Provided records:
────────────────────────────────────────

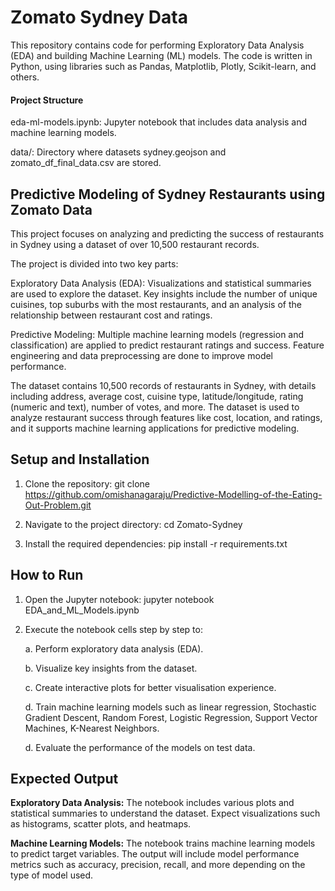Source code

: # Zomato Sydney Data

This repository contains code for performing Exploratory Data Analysis (EDA) and building Machine Learning (ML) models. The code is written in Python, using libraries such as Pandas, Matplotlib, Plotly, Scikit-learn, and others.

#### Project Structure
eda-ml-models.ipynb: Jupyter notebook that includes data analysis and machine learning models.

data/: Directory where datasets sydney.geojson and zomato_df_final_data.csv are stored.

## Predictive Modeling of Sydney Restaurants using Zomato Data

This project focuses on analyzing and predicting the success of restaurants in Sydney using a dataset of over 10,500 restaurant records. 

The project is divided into two key parts:

Exploratory Data Analysis (EDA): Visualizations and statistical summaries are used to explore the dataset. Key insights include the number of unique cuisines, top suburbs with the most restaurants, and an analysis of the relationship between restaurant cost and ratings.

Predictive Modeling: Multiple machine learning models (regression and classification) are applied to predict restaurant ratings and success. Feature engineering and data preprocessing are done to improve model performance.

The dataset contains 10,500 records of restaurants in Sydney, with details including address, average cost, cuisine type, latitude/longitude, rating (numeric and text), number of votes, and more. The dataset is used to analyze restaurant success through features like cost, location, and ratings, and it supports machine learning applications for predictive modeling.

## Setup and Installation
1. Clone the repository:
git clone https://github.com/omishanagaraju/Predictive-Modelling-of-the-Eating-Out-Problem.git
2. Navigate to the project directory:
cd Zomato-Sydney

3. Install the required dependencies:
pip install -r requirements.txt

## How to Run
1. Open the Jupyter notebook:
jupyter notebook EDA_and_ML_Models.ipynb

2. Execute the notebook cells step by step to:
   
   a. Perform exploratory data analysis (EDA).

   b. Visualize key insights from the dataset.
   
   c. Create interactive plots for better visualisation experience.

   d. Train machine learning models such as linear regression, Stochastic Gradient Descent, Random Forest, Logistic Regression, Support Vector Machines, K-Nearest Neighbors.

   d. Evaluate the performance of the models on test data.

## Expected Output
**Exploratory Data Analysis:** The notebook includes various plots and statistical summaries to understand the dataset. Expect visualizations such as histograms, scatter plots, and heatmaps.

**Machine Learning Models:** The notebook trains machine learning models to predict target variables. The output will include model performance metrics such as accuracy, precision, recall, and more depending on the type of model used.

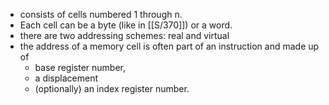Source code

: - consists of cells numbered 1 through n.
- Each cell can be a byte (like in [[S/370]]) or a word.
- there are two addressing schemes: real and virtual
- the address of a memory cell is often part of an instruction and made up of
	- base register number,
	- a displacement
	- (optionally) an index register number.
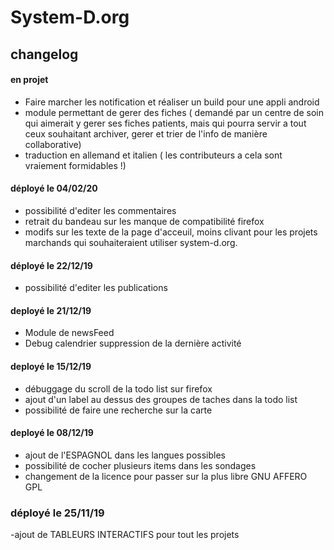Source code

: # System-D.org

## changelog

#### en projet
- Faire marcher les notification et réaliser un build pour une appli android
- module permettant de gerer des fiches ( demandé par un centre de soin qui aimerait y gerer ses fiches patients, mais qui pourra servir a tout ceux souhaitant archiver, gerer et trier de l'info de manière collaborative)
- traduction en allemand et italien ( les contributeurs a cela sont vraiement formidables !)
#### déployé le 04/02/20
- possibilité d'editer les commentaires
- retrait du bandeau sur les manque de compatibilité firefox
- modifs sur les texte de la page d'acceuil, moins clivant pour les projets marchands qui souhaiteraient utiliser system-d.org.

#### déployé le 22/12/19
- possibilité d'editer les publications

#### deployé le 21/12/19
- Module de newsFeed
- Debug calendrier suppression de la dernière activité

#### deployé le 15/12/19

- débuggage du scroll de la todo list sur firefox
- ajout d'un label au dessus des groupes de taches dans la todo list
- possibilité de faire une recherche sur la carte

#### deployé le 08/12/19

- ajout de l'ESPAGNOL dans les langues possibles
- possibilité de cocher plusieurs items dans les sondages
- changement de la licence pour passer sur la plus libre GNU AFFERO GPL

### déployé le 25/11/19

-ajout de TABLEURS INTERACTIFS pour tout les projets
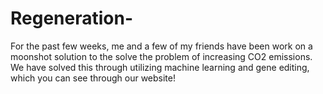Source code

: # Regeneration-
For the past few weeks, me and a few of my friends have been work on a moonshot solution to the solve the problem of increasing CO2 emissions. We have solved this through utilizing machine learning and gene editing, which you can see through our website!
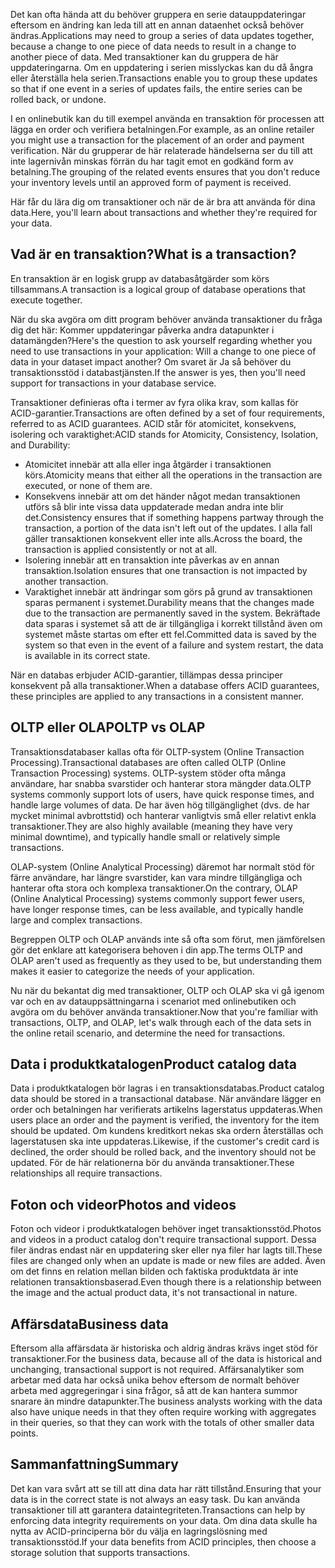 <span data-ttu-id="da015-101">Det kan ofta hända att du behöver gruppera en serie datauppdateringar eftersom en ändring kan leda till att en annan dataenhet också behöver ändras.</span><span class="sxs-lookup"><span data-stu-id="da015-101">Applications may need to group a series of data updates together, because a change to one piece of data needs to result in a change to another piece of data.</span></span> <span data-ttu-id="da015-102">Med transaktioner kan du gruppera de här uppdateringarna. Om en uppdatering i serien misslyckas kan du då ångra eller återställa hela serien.</span><span class="sxs-lookup"><span data-stu-id="da015-102">Transactions enable you to group these updates so that if one event in a series of updates fails, the entire series can be rolled back, or undone.</span></span> 

<span data-ttu-id="da015-103">I en onlinebutik kan du till exempel använda en transaktion för processen att lägga en order och verifiera betalningen.</span><span class="sxs-lookup"><span data-stu-id="da015-103">For example, as an online retailer you might use a transaction for the placement of an order and payment verification.</span></span> <span data-ttu-id="da015-104">När du grupperar de här relaterade händelserna ser du till att inte lagernivån minskas förrän du har tagit emot en godkänd form av betalning.</span><span class="sxs-lookup"><span data-stu-id="da015-104">The grouping of the related events ensures that you don't reduce your inventory levels until an approved form of payment is received.</span></span>

<span data-ttu-id="da015-105">Här får du lära dig om transaktioner och när de är bra att använda för dina data.</span><span class="sxs-lookup"><span data-stu-id="da015-105">Here, you'll learn about transactions and whether they're required for your data.</span></span>

## <a name="what-is-a-transaction"></a><span data-ttu-id="da015-106">Vad är en transaktion?</span><span class="sxs-lookup"><span data-stu-id="da015-106">What is a transaction?</span></span>

<span data-ttu-id="da015-107">En transaktion är en logisk grupp av databasåtgärder som körs tillsammans.</span><span class="sxs-lookup"><span data-stu-id="da015-107">A transaction is a logical group of database operations that execute together.</span></span>

<span data-ttu-id="da015-108">När du ska avgöra om ditt program behöver använda transaktioner du fråga dig det här: Kommer uppdateringar påverka andra datapunkter i datamängden?</span><span class="sxs-lookup"><span data-stu-id="da015-108">Here's the question to ask yourself regarding whether you need to use transactions in your application: Will a change to one piece of data in your dataset impact another?</span></span> <span data-ttu-id="da015-109">Om svaret är Ja så behöver du transaktionsstöd i databastjänsten.</span><span class="sxs-lookup"><span data-stu-id="da015-109">If the answer is yes, then you'll need support for transactions in your database service.</span></span>

<span data-ttu-id="da015-110">Transaktioner definieras ofta i termer av fyra olika krav, som kallas för ACID-garantier.</span><span class="sxs-lookup"><span data-stu-id="da015-110">Transactions are often defined by a set of four requirements, referred to as ACID guarantees.</span></span> <span data-ttu-id="da015-111">ACID står för atomicitet, konsekvens, isolering och varaktighet:</span><span class="sxs-lookup"><span data-stu-id="da015-111">ACID stands for Atomicity, Consistency, Isolation, and Durability:</span></span>

- <span data-ttu-id="da015-112">Atomicitet innebär att alla eller inga åtgärder i transaktionen körs.</span><span class="sxs-lookup"><span data-stu-id="da015-112">Atomicity means that either all the operations in the transaction are executed, or none of them are.</span></span>
- <span data-ttu-id="da015-113">Konsekvens innebär att om det händer något medan transaktionen utförs så blir inte vissa data uppdaterade medan andra inte blir det.</span><span class="sxs-lookup"><span data-stu-id="da015-113">Consistency ensures that if something happens partway through the transaction, a portion of the data isn't left out of the updates.</span></span> <span data-ttu-id="da015-114">I alla fall gäller transaktionen konsekvent eller inte alls.</span><span class="sxs-lookup"><span data-stu-id="da015-114">Across the board, the transaction is applied consistently or not at all.</span></span>
- <span data-ttu-id="da015-115">Isolering innebär att en transaktion inte påverkas av en annan transaktion.</span><span class="sxs-lookup"><span data-stu-id="da015-115">Isolation ensures that one transaction is not impacted by another transaction.</span></span>
- <span data-ttu-id="da015-116">Varaktighet innebär att ändringar som görs på grund av transaktionen sparas permanent i systemet.</span><span class="sxs-lookup"><span data-stu-id="da015-116">Durability means that the changes made due to the transaction are permanently saved in the system.</span></span> <span data-ttu-id="da015-117">Bekräftade data sparas i systemet så att de är tillgängliga i korrekt tillstånd även om systemet måste startas om efter ett fel.</span><span class="sxs-lookup"><span data-stu-id="da015-117">Committed data is saved by the system so that even in the event of a failure and system restart, the data is available in its correct state.</span></span>

<span data-ttu-id="da015-118">När en databas erbjuder ACID-garantier, tillämpas dessa principer konsekvent på alla transaktioner.</span><span class="sxs-lookup"><span data-stu-id="da015-118">When a database offers ACID guarantees, these principles are applied to any transactions in a consistent manner.</span></span>

## <a name="oltp-vs-olap"></a><span data-ttu-id="da015-119">OLTP eller OLAP</span><span class="sxs-lookup"><span data-stu-id="da015-119">OLTP vs OLAP</span></span>

<span data-ttu-id="da015-120">Transaktionsdatabaser kallas ofta för OLTP-system (Online Transaction Processing).</span><span class="sxs-lookup"><span data-stu-id="da015-120">Transactional databases are often called OLTP (Online Transaction Processing) systems.</span></span> <span data-ttu-id="da015-121">OLTP-system stöder ofta många användare, har snabba svarstider och hanterar stora mängder data.</span><span class="sxs-lookup"><span data-stu-id="da015-121">OLTP systems commonly support lots of users, have quick response times, and handle large volumes of data.</span></span> <span data-ttu-id="da015-122">De har även hög tillgänglighet (dvs. de har mycket minimal avbrottstid) och hanterar vanligtvis små eller relativt enkla transaktioner.</span><span class="sxs-lookup"><span data-stu-id="da015-122">They are also highly available (meaning they have very minimal downtime), and typically handle small or relatively simple transactions.</span></span>

<span data-ttu-id="da015-123">OLAP-system (Online Analytical Processing) däremot har normalt stöd för färre användare, har längre svarstider, kan vara mindre tillgängliga och hanterar ofta stora och komplexa transaktioner.</span><span class="sxs-lookup"><span data-stu-id="da015-123">On the contrary, OLAP (Online Analytical Processing) systems commonly support fewer users, have longer response times, can be less available, and typically handle large and complex transactions.</span></span>

<span data-ttu-id="da015-124">Begreppen OLTP och OLAP används inte så ofta som förut, men jämförelsen gör det enklare att kategorisera behoven i din app.</span><span class="sxs-lookup"><span data-stu-id="da015-124">The terms OLTP and OLAP aren't used as frequently as they used to be, but understanding them makes it easier to categorize the needs of your application.</span></span> 

<span data-ttu-id="da015-125">Nu när du bekantat dig med transaktioner, OLTP och OLAP ska vi gå igenom var och en av datauppsättningarna i scenariot med onlinebutiken och avgöra om du behöver använda transaktioner.</span><span class="sxs-lookup"><span data-stu-id="da015-125">Now that you're familiar with transactions, OLTP, and OLAP, let's walk through each of the data sets in the online retail scenario, and determine the need for transactions.</span></span>

## <a name="product-catalog-data"></a><span data-ttu-id="da015-126">Data i produktkatalogen</span><span class="sxs-lookup"><span data-stu-id="da015-126">Product catalog data</span></span>

<span data-ttu-id="da015-127">Data i produktkatalogen bör lagras i en transaktionsdatabas.</span><span class="sxs-lookup"><span data-stu-id="da015-127">Product catalog data should be stored in a transactional database.</span></span> <span data-ttu-id="da015-128">När användare lägger en order och betalningen har verifierats artikelns lagerstatus uppdateras.</span><span class="sxs-lookup"><span data-stu-id="da015-128">When users place an order and the payment is verified, the inventory for the item should be updated.</span></span> <span data-ttu-id="da015-129">Om kundens kreditkort nekas ska ordern återställas och lagerstatusen ska inte uppdateras.</span><span class="sxs-lookup"><span data-stu-id="da015-129">Likewise, if the customer's credit card is declined, the order should be rolled back, and the inventory should not be updated.</span></span> <span data-ttu-id="da015-130">För de här relationerna bör du använda transaktioner.</span><span class="sxs-lookup"><span data-stu-id="da015-130">These relationships all require transactions.</span></span>

## <a name="photos-and-videos"></a><span data-ttu-id="da015-131">Foton och videor</span><span class="sxs-lookup"><span data-stu-id="da015-131">Photos and videos</span></span>

<span data-ttu-id="da015-132">Foton och videor i produktkatalogen behöver inget transaktionsstöd.</span><span class="sxs-lookup"><span data-stu-id="da015-132">Photos and videos in a product catalog don't require transactional support.</span></span> <span data-ttu-id="da015-133">Dessa filer ändras endast när en uppdatering sker eller nya filer har lagts till.</span><span class="sxs-lookup"><span data-stu-id="da015-133">These files are changed only when an update is made or new files are added.</span></span> <span data-ttu-id="da015-134">Även om det finns en relation mellan bilden och faktiska produktdata är inte relationen transaktionsbaserad.</span><span class="sxs-lookup"><span data-stu-id="da015-134">Even though there is a relationship between the image and the actual product data, it's not transactional in nature.</span></span>

## <a name="business-data"></a><span data-ttu-id="da015-135">Affärsdata</span><span class="sxs-lookup"><span data-stu-id="da015-135">Business data</span></span>

<span data-ttu-id="da015-136">Eftersom alla affärsdata är historiska och aldrig ändras krävs inget stöd för transaktioner.</span><span class="sxs-lookup"><span data-stu-id="da015-136">For the business data, because all of the data is historical and unchanging, transactional support is not required.</span></span> <span data-ttu-id="da015-137">Affärsanalytiker som arbetar med data har också unika behov eftersom de normalt behöver arbeta med aggregeringar i sina frågor, så att de kan hantera summor snarare än mindre datapunkter.</span><span class="sxs-lookup"><span data-stu-id="da015-137">The business analysts working with the data also have unique needs in that they often require working with aggregates in their queries, so that they can work with the totals of other smaller data points.</span></span>

## <a name="summary"></a><span data-ttu-id="da015-138">Sammanfattning</span><span class="sxs-lookup"><span data-stu-id="da015-138">Summary</span></span>

<span data-ttu-id="da015-139">Det kan vara svårt att se till att dina data har rätt tillstånd.</span><span class="sxs-lookup"><span data-stu-id="da015-139">Ensuring that your data is in the correct state is not always an easy task.</span></span> <span data-ttu-id="da015-140">Du kan använda transaktioner till att garantera dataintegriteten.</span><span class="sxs-lookup"><span data-stu-id="da015-140">Transactions can help by enforcing data integrity requirements on your data.</span></span> <span data-ttu-id="da015-141">Om dina data skulle ha nytta av ACID-principerna bör du välja en lagringslösning med transaktionsstöd.</span><span class="sxs-lookup"><span data-stu-id="da015-141">If your data benefits from ACID principles, then choose a storage solution that supports transactions.</span></span>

────────────────────────────────────────

Work to be completed:
All that belongs in the answer is the run of lines above from the line containing "is a transaction?</span></span>" through the line containing "Isolation, and Durability:</span></span>", exactly as written.

Written answer:
## <a name="what-is-a-transaction"></a><span data-ttu-id="da015-106">Vad är en transaktion?</span><span class="sxs-lookup"><span data-stu-id="da015-106">What is a transaction?</span></span>

<span data-ttu-id="da015-107">En transaktion är en logisk grupp av databasåtgärder som körs tillsammans.</span><span class="sxs-lookup"><span data-stu-id="da015-107">A transaction is a logical group of database operations that execute together.</span></span>

<span data-ttu-id="da015-108">När du ska avgöra om ditt program behöver använda transaktioner du fråga dig det här: Kommer uppdateringar påverka andra datapunkter i datamängden?</span><span class="sxs-lookup"><span data-stu-id="da015-108">Here's the question to ask yourself regarding whether you need to use transactions in your application: Will a change to one piece of data in your dataset impact another?</span></span> <span data-ttu-id="da015-109">Om svaret är Ja så behöver du transaktionsstöd i databastjänsten.</span><span class="sxs-lookup"><span data-stu-id="da015-109">If the answer is yes, then you'll need support for transactions in your database service.</span></span>

<span data-ttu-id="da015-110">Transaktioner definieras ofta i termer av fyra olika krav, som kallas för ACID-garantier.</span><span class="sxs-lookup"><span data-stu-id="da015-110">Transactions are often defined by a set of four requirements, referred to as ACID guarantees.</span></span> <span data-ttu-id="da015-111">ACID står för atomicitet, konsekvens, isolering och varaktighet:</span><span class="sxs-lookup"><span data-stu-id="da015-111">ACID stands for Atomicity, Consistency, Isolation, and Durability:</span></span>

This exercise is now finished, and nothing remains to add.